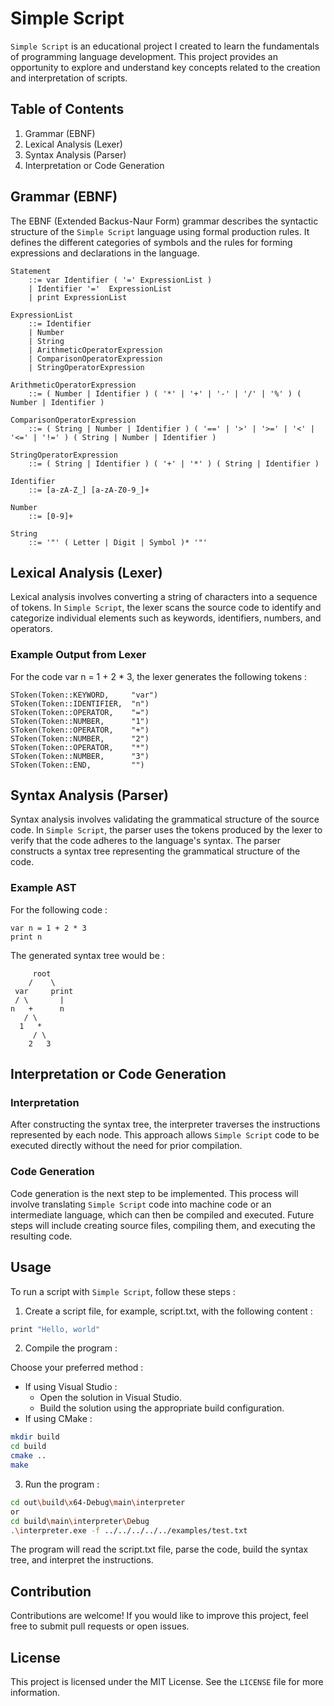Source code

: # Simple Script

`Simple Script` is an educational project I created to learn the fundamentals of
programming language development. This project provides an opportunity to explore
and understand key concepts related to the creation and interpretation of scripts.

## Table of Contents

1. Grammar (EBNF)
2. Lexical Analysis (Lexer)
3. Syntax Analysis (Parser)
4. Interpretation or Code Generation

## Grammar (EBNF)

The EBNF (Extended Backus-Naur Form) grammar describes the syntactic structure of the
`Simple Script` language using formal production rules. It defines the different categories
of symbols and the rules for forming expressions and declarations in the language.

```ebnf
Statement
    ::= var Identifier ( '=' ExpressionList )
    | Identifier '='  ExpressionList
    | print ExpressionList

ExpressionList
    ::= Identifier
    | Number
    | String
    | ArithmeticOperatorExpression
    | ComparisonOperatorExpression
    | StringOperatorExpression

ArithmeticOperatorExpression
    ::= ( Number | Identifier ) ( '*' | '+' | '-' | '/' | '%' ) ( Number | Identifier )

ComparisonOperatorExpression
    ::= ( String | Number | Identifier ) ( '==' | '>' | '>=' | '<' | '<=' | '!=' ) ( String | Number | Identifier )

StringOperatorExpression
    ::= ( String | Identifier ) ( '+' | '*' ) ( String | Identifier )

Identifier
    ::= [a-zA-Z_] [a-zA-Z0-9_]+

Number
    ::= [0-9]+

String
    ::= '"' ( Letter | Digit | Symbol )* '"'
```

## Lexical Analysis (Lexer)

Lexical analysis involves converting a string of characters into a sequence of tokens.
In `Simple Script`, the lexer scans the source code to identify and categorize individual
elements such as keywords, identifiers, numbers, and operators.

### Example Output from Lexer

For the code var n = 1 + 2 * 3, the lexer generates the following tokens :

```
SToken(Token::KEYWORD,     "var")
SToken(Token::IDENTIFIER,  "n")
SToken(Token::OPERATOR,    "=")
SToken(Token::NUMBER,      "1")
SToken(Token::OPERATOR,    "+")
SToken(Token::NUMBER,      "2")
SToken(Token::OPERATOR,    "*")
SToken(Token::NUMBER,      "3")
SToken(Token::END,         "")
```

## Syntax Analysis (Parser)

Syntax analysis involves validating the grammatical structure of the source code. In `Simple Script`,
the parser uses the tokens produced by the lexer to verify that the code adheres to the language's
syntax. The parser constructs a syntax tree representing the grammatical structure of the code.

### Example AST

For the following code :

```
var n = 1 + 2 * 3
print n
```

The generated syntax tree would be :

```
     root
    /    \ 
 var     print
 / \       |
n   +      n
   / \
  1   *
     / \
    2   3
```

## Interpretation or Code Generation

### Interpretation

After constructing the syntax tree, the interpreter traverses the instructions
represented by each node. This approach allows `Simple Script` code to be executed
directly without the need for prior compilation.

### Code Generation

Code generation is the next step to be implemented. This process will involve translating
`Simple Script` code into machine code or an intermediate language, which can then be compiled
and executed. Future steps will include creating source files, compiling them, and executing
the resulting code.

## Usage

To run a script with `Simple Script`, follow these steps :

1. Create a script file, for example, script.txt, with the following content :

```c
print "Hello, world"
```

2. Compile the program :

Choose your preferred method :

- If using Visual Studio :
    - Open the solution in Visual Studio.
    - Build the solution using the appropriate build configuration.
- If using CMake :

```bash
mkdir build
cd build
cmake ..
make
```

3. Run the program :

```bash
cd out\build\x64-Debug\main\interpreter
or
cd build\main\interpreter\Debug
.\interpreter.exe -f ../../../../../examples/test.txt
```

The program will read the script.txt file, parse the code, build the syntax tree,
and interpret the instructions.

## Contribution

Contributions are welcome! If you would like to improve this project, feel free to submit
pull requests or open issues.

## License

This project is licensed under the MIT License. See the `LICENSE` file for more information.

━━━

» PROBLEM REQUIREMENTS
Output the lines above exactly, but only those between the line holding "3. Syntax Analysis (Parser)" and the line holding "the different categories", inclusive.

» ANSWER SECTION
3. Syntax Analysis (Parser)
4. Interpretation or Code Generation

## Grammar (EBNF)

The EBNF (Extended Backus-Naur Form) grammar describes the syntactic structure of the
`Simple Script` language using formal production rules. It defines the different categories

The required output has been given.